Document images with source code

• • • • • • •

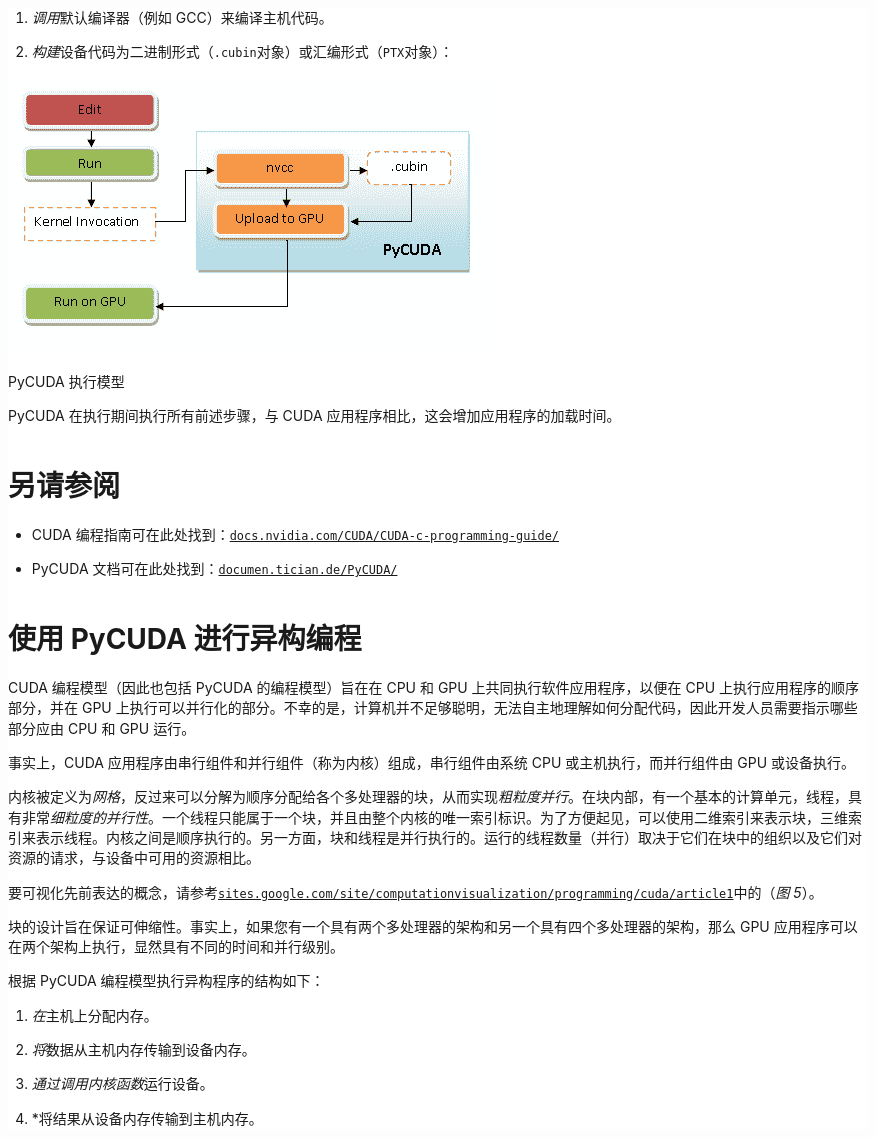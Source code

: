 1.  *调用*默认编译器（例如 GCC）来编译主机代码。

1.  *构建*设备代码为二进制形式（`.cubin`对象）或汇编形式（`PTX`对象）：

![](img/6c16c259-1075-4eb4-bf70-ad0b6ac78a12.png)

PyCUDA 执行模型

PyCUDA 在执行期间执行所有前述步骤，与 CUDA 应用程序相比，这会增加应用程序的加载时间。

# 另请参阅

+   CUDA 编程指南可在此处找到：[`docs.nvidia.com/CUDA/CUDA-c-programming-guide/`](https://docs.nvidia.com/cuda/cuda-c-programming-guide/)

+   PyCUDA 文档可在此处找到：[`documen.tician.de/PyCUDA/`](https://documen.tician.de/pycuda/)

# 使用 PyCUDA 进行异构编程

CUDA 编程模型（因此也包括 PyCUDA 的编程模型）旨在在 CPU 和 GPU 上共同执行软件应用程序，以便在 CPU 上执行应用程序的顺序部分，并在 GPU 上执行可以并行化的部分。不幸的是，计算机并不足够聪明，无法自主地理解如何分配代码，因此开发人员需要指示哪些部分应由 CPU 和 GPU 运行。

事实上，CUDA 应用程序由串行组件和并行组件（称为内核）组成，串行组件由系统 CPU 或主机执行，而并行组件由 GPU 或设备执行。

内核被定义为*网格*，反过来可以分解为顺序分配给各个多处理器的块，从而实现*粗粒度并行*。在块内部，有一个基本的计算单元，线程，具有非常*细粒度的并行性*。一个线程只能属于一个块，并且由整个内核的唯一索引标识。为了方便起见，可以使用二维索引来表示块，三维索引来表示线程。内核之间是顺序执行的。另一方面，块和线程是并行执行的。运行的线程数量（并行）取决于它们在块中的组织以及它们对资源的请求，与设备中可用的资源相比。

要可视化先前表达的概念，请参考[`sites.google.com/site/computationvisualization/programming/cuda/article1`](https://sites.google.com/site/computationvisualization/programming/cuda/article1)中的（*图 5*）。

块的设计旨在保证可伸缩性。事实上，如果您有一个具有两个多处理器的架构和另一个具有四个多处理器的架构，那么 GPU 应用程序可以在两个架构上执行，显然具有不同的时间和并行级别。

根据 PyCUDA 编程模型执行异构程序的结构如下：

1.  *在*主机上分配内存。

1.  *将*数据从主机内存传输到设备内存。

1.  *通过调用内核函数*运行设备。

1.  *将结果从设备内存传输到主机内存。
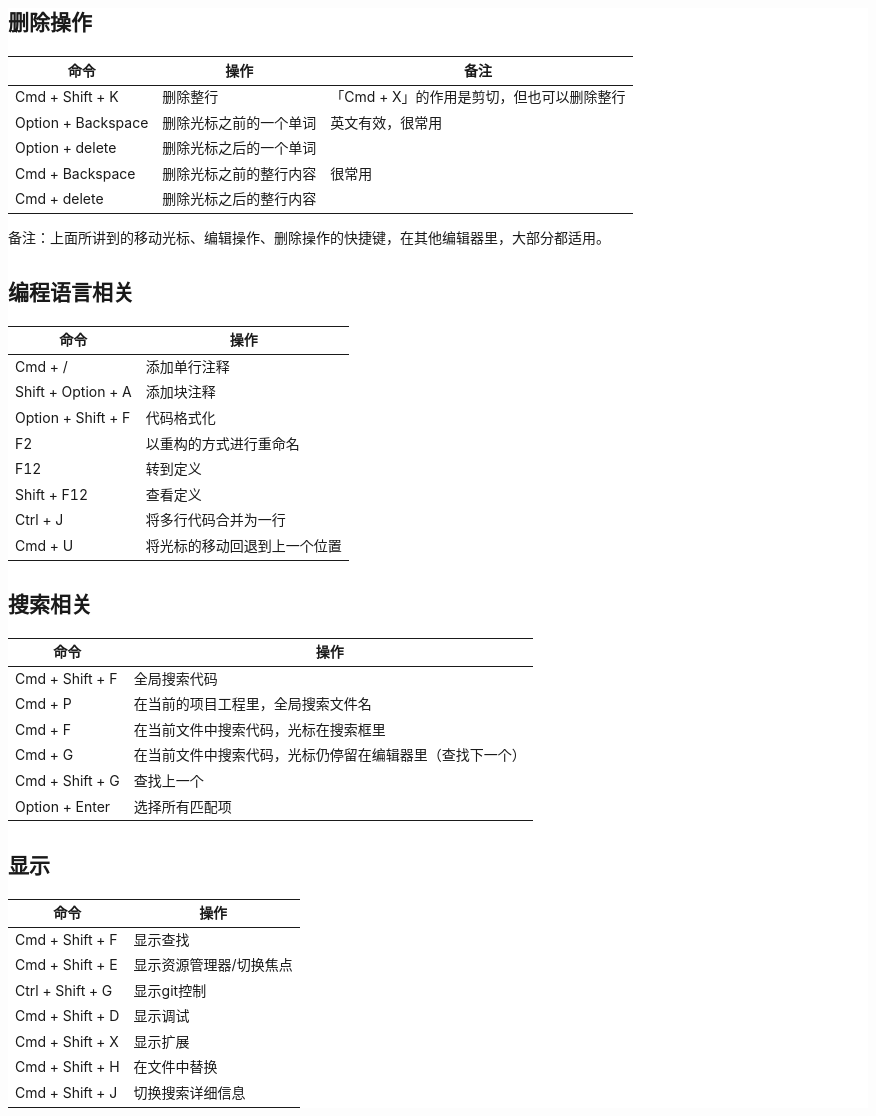 ## 删除操作
|命令|操作|备注|
|---|---|---|
|Cmd + Shift + K|删除整行|「Cmd + X」的作用是剪切，但也可以删除整行
|Option + Backspace|删除光标之前的一个单词|英文有效，很常用
|Option + delete|删除光标之后的一个单词|
|Cmd + Backspace|删除光标之前的整行内容|很常用
|Cmd + delete|删除光标之后的整行内容

备注：上面所讲到的移动光标、编辑操作、删除操作的快捷键，在其他编辑器里，大部分都适用。

## 编程语言相关
|命令|操作|
|---|---|
|Cmd + /|添加单行注释
|Shift + Option + A|添加块注释
|Option + Shift + F|代码格式化
|F2|以重构的方式进行重命名
|F12|转到定义
|Shift + F12|查看定义
|Ctrl + J|将多行代码合并为一行
|Cmd + U|将光标的移动回退到上一个位置

## 搜索相关
|命令|操作|
|---|---|
|Cmd + Shift + F|全局搜索代码
|Cmd + P|在当前的项目工程里，全局搜索文件名
|Cmd + F|在当前文件中搜索代码，光标在搜索框里
|Cmd + G|在当前文件中搜索代码，光标仍停留在编辑器里（查找下一个）
|Cmd + Shift + G|查找上一个
|Option + Enter|选择所有匹配项

## 显示
|命令|操作|
|---|---|
|Cmd + Shift + F|显示查找
|Cmd + Shift + E|显示资源管理器/切换焦点
|Ctrl + Shift + G|显示git控制
|Cmd + Shift + D|显示调试
|Cmd + Shift + X|显示扩展
|Cmd + Shift + H|在文件中替换
|Cmd + Shift + J|切换搜索详细信息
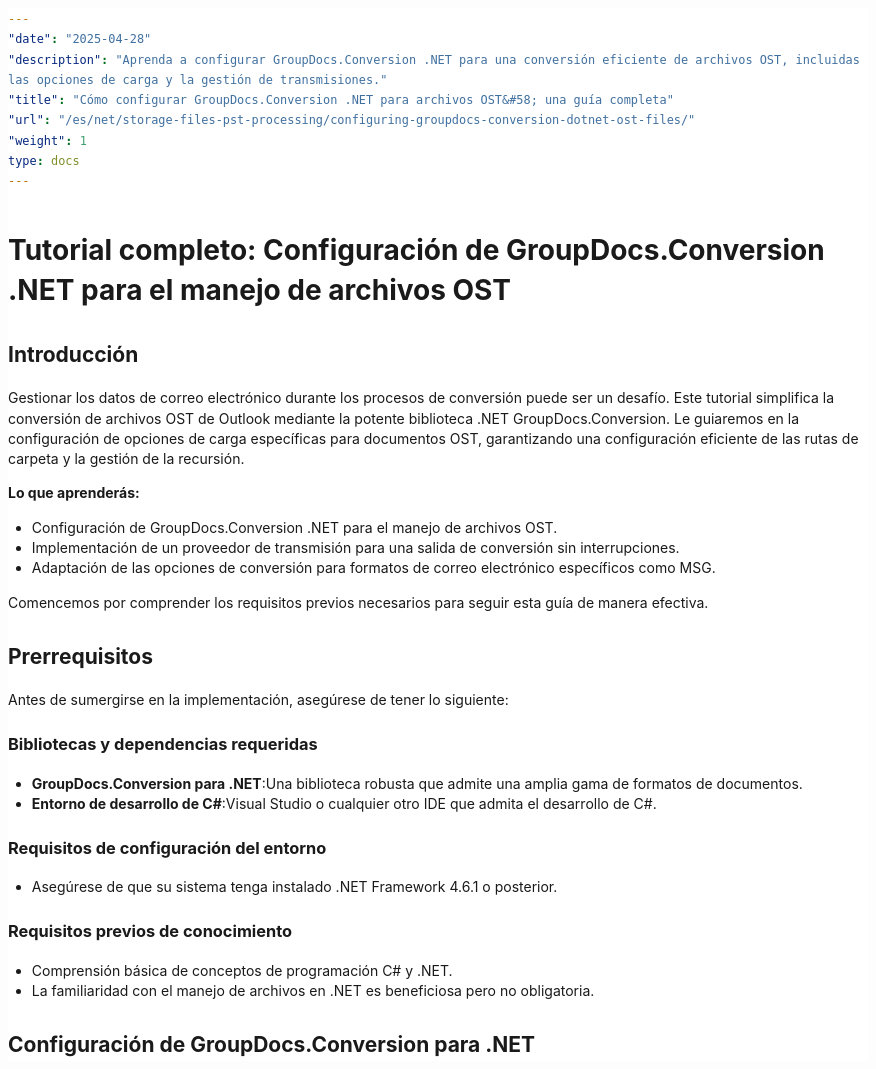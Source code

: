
 ```yaml
---
"date": "2025-04-28"
"description": "Aprenda a configurar GroupDocs.Conversion .NET para una conversión eficiente de archivos OST, incluidas las opciones de carga y la gestión de transmisiones."
"title": "Cómo configurar GroupDocs.Conversion .NET para archivos OST&#58; una guía completa"
"url": "/es/net/storage-files-pst-processing/configuring-groupdocs-conversion-dotnet-ost-files/"
"weight": 1
type: docs
---
```

# Tutorial completo: Configuración de GroupDocs.Conversion .NET para el manejo de archivos OST

## Introducción

Gestionar los datos de correo electrónico durante los procesos de conversión puede ser un desafío. Este tutorial simplifica la conversión de archivos OST de Outlook mediante la potente biblioteca .NET GroupDocs.Conversion. Le guiaremos en la configuración de opciones de carga específicas para documentos OST, garantizando una configuración eficiente de las rutas de carpeta y la gestión de la recursión.

**Lo que aprenderás:**
- Configuración de GroupDocs.Conversion .NET para el manejo de archivos OST.
- Implementación de un proveedor de transmisión para una salida de conversión sin interrupciones.
- Adaptación de las opciones de conversión para formatos de correo electrónico específicos como MSG.

Comencemos por comprender los requisitos previos necesarios para seguir esta guía de manera efectiva. 

## Prerrequisitos

Antes de sumergirse en la implementación, asegúrese de tener lo siguiente:

### Bibliotecas y dependencias requeridas
- **GroupDocs.Conversion para .NET**:Una biblioteca robusta que admite una amplia gama de formatos de documentos.
- **Entorno de desarrollo de C#**:Visual Studio o cualquier otro IDE que admita el desarrollo de C#.

### Requisitos de configuración del entorno
- Asegúrese de que su sistema tenga instalado .NET Framework 4.6.1 o posterior.

### Requisitos previos de conocimiento
- Comprensión básica de conceptos de programación C# y .NET.
- La familiaridad con el manejo de archivos en .NET es beneficiosa pero no obligatoria.

## Configuración de GroupDocs.Conversion para .NET
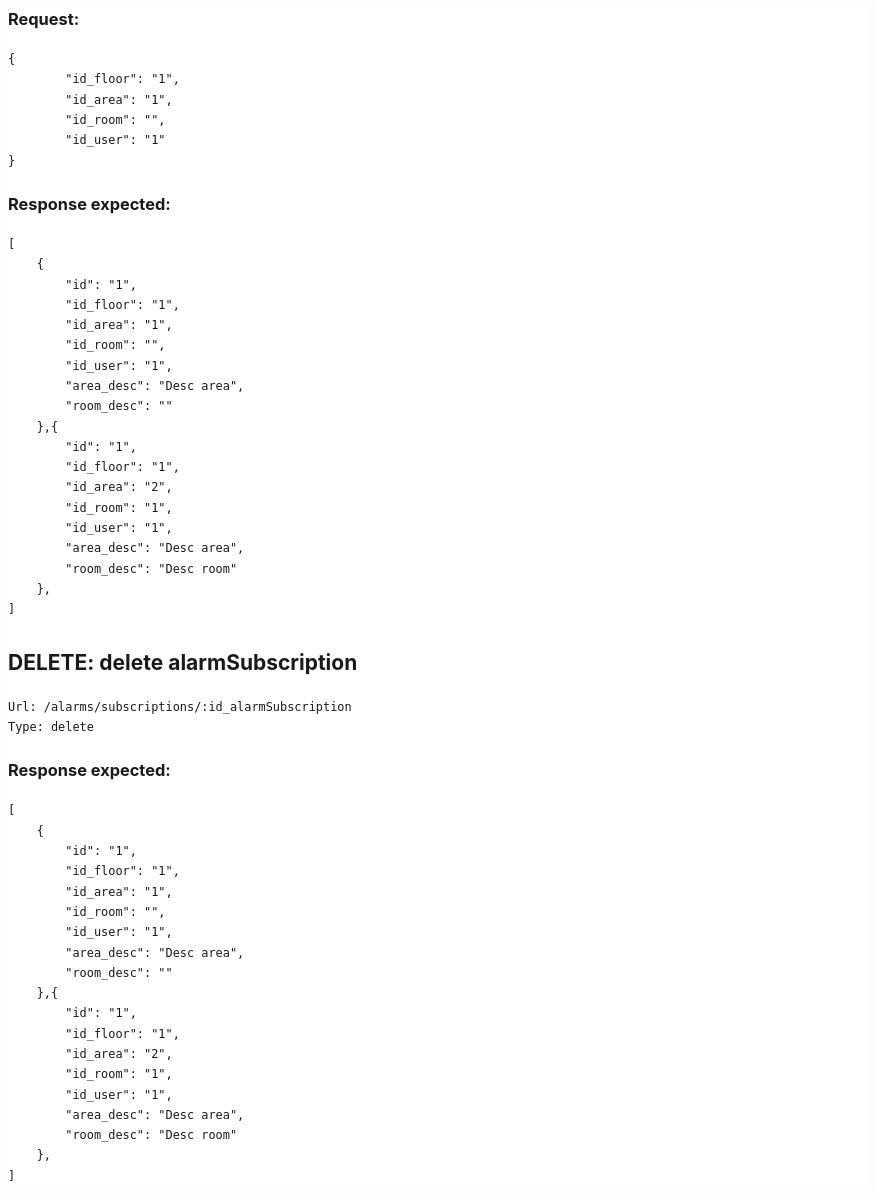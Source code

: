 ### Request:
```
{
        "id_floor": "1",
        "id_area": "1",
        "id_room": "",
        "id_user": "1"
}
```


### Response expected:

```
[
    {
        "id": "1",
        "id_floor": "1",
        "id_area": "1",
        "id_room": "",
        "id_user": "1",
        "area_desc": "Desc area",
        "room_desc": ""
    },{
        "id": "1",
        "id_floor": "1",
        "id_area": "2",
        "id_room": "1",
        "id_user": "1",
        "area_desc": "Desc area",
        "room_desc": "Desc room"
    },
]
```
## DELETE: delete alarmSubscription

```
Url: /alarms/subscriptions/:id_alarmSubscription
Type: delete
 ```

### Response expected:

```
[
    {
        "id": "1",
        "id_floor": "1",
        "id_area": "1",
        "id_room": "",
        "id_user": "1",
        "area_desc": "Desc area",
        "room_desc": ""
    },{
        "id": "1",
        "id_floor": "1",
        "id_area": "2",
        "id_room": "1",
        "id_user": "1",
        "area_desc": "Desc area",
        "room_desc": "Desc room"
    },
]
```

• • • • • • •

The expected result is a copy of each line in the records where "correo" appears.

Gestionar los datos de correo electrónico durante los procesos de conversión puede ser un desafío. Este tutorial simplifica la conversión de archivos OST de Outlook mediante la potente biblioteca .NET GroupDocs.Conversion. Le guiaremos en la configuración de opciones de carga específicas para documentos OST, garantizando una configuración eficiente de las rutas de carpeta y la gestión de la recursión.
- Adaptación de las opciones de conversión para formatos de correo electrónico específicos como MSG.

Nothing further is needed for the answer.